There is a distinction between malnutrition and actual eating disorders, which are defined as psychogenic disorders of eating behaviors and habits. 30 – 40% of adipose patients suffer from abnormal eating habits with psychological causes. While the first group mainly makes mistakes like eating too fast without fully chewing their food, eating meals which are too large, poorly selected nutritional combinations, or allowing their diurnal rhythm to become disturbed, e.g. for work-related reasons, a deviance in behavior can be documented in the eating disorders group. A summary of the most common eating disorders is shown in Table 6.

  Binge-eating
Uncontrolled ravenous eating attacks or compulsive eating where anything "edible" which is in reach is devoured (e.g. "cleaning out the fridge")
 
  Bulimie
Same as binge-eating, except that after "eating-attacks" deliberate vomiting is induced. Often combined with anorexia, thus patients are mostly very thin.
 
  Night-eating
Ravenous eating attacks at night where the patient will get up at night to eat, often with subsequent diminished daytime appetite.
 
  Stress-eating
Attempt to solve personal conflicts (problems at work, relationship, etc.) by eating.
 
Tab.6: Eating disorders

Psyche

When analyzing adipose patients there are no specific personality characteristics which distinguish them from people of a normal weight. Thus obesity cannot be defined as an addiction. The progressively aggravated personality disorders observed during a developing morbid adiposity are usually not a cause of, but rather are caused by the patients obesity. Damaged self esteem, auto-aggressive behavior due to an unfavorable view of the body, damage to interpersonal relations, work-related problems and reduced mobility often cause these patients to become isolated, which continuously contributes to this vicious circle. In adipose and especially morbid adipose patients, no increased occurrence of mental illness (dysthymia, schizophrenia) can be found.
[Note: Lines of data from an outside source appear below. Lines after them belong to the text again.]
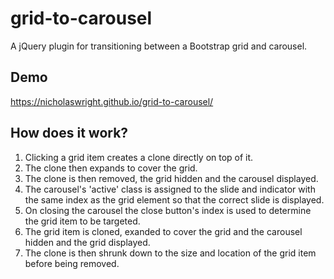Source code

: # grid-to-carousel

A jQuery plugin for transitioning between a Bootstrap grid and carousel.

## Demo

https://nicholaswright.github.io/grid-to-carousel/

## How does it work?

1. Clicking a grid item creates a clone directly on top of it.
2. The clone then expands to cover the grid.
3. The clone is then removed, the grid hidden and the carousel displayed.
4. The carousel's 'active' class is assigned to the slide and indicator with the same index as the grid element so that the correct slide is displayed.  
5. On closing the carousel the close button's index is used to determine the grid item to be targeted.
6. The grid item is cloned, exanded to cover the grid and the carousel hidden and the grid displayed.
7. The clone is then shrunk down to the size and location of the grid item before being removed.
The depressive disorders in these patients, who all too often appear happy within their social environment, disappear entirely or at least improve after weight-reduction due to successful surgical therapy, and should no longer reappear after 5 years. This has been documented recently in Sweden. Similarly to personality disorders, until recently mental illnesses were generally assumed to be a symptom and not a cause of excess weight. Once excess weight is reduced the mental disorder improves and symptoms can no longer be observed (Cadière,1994).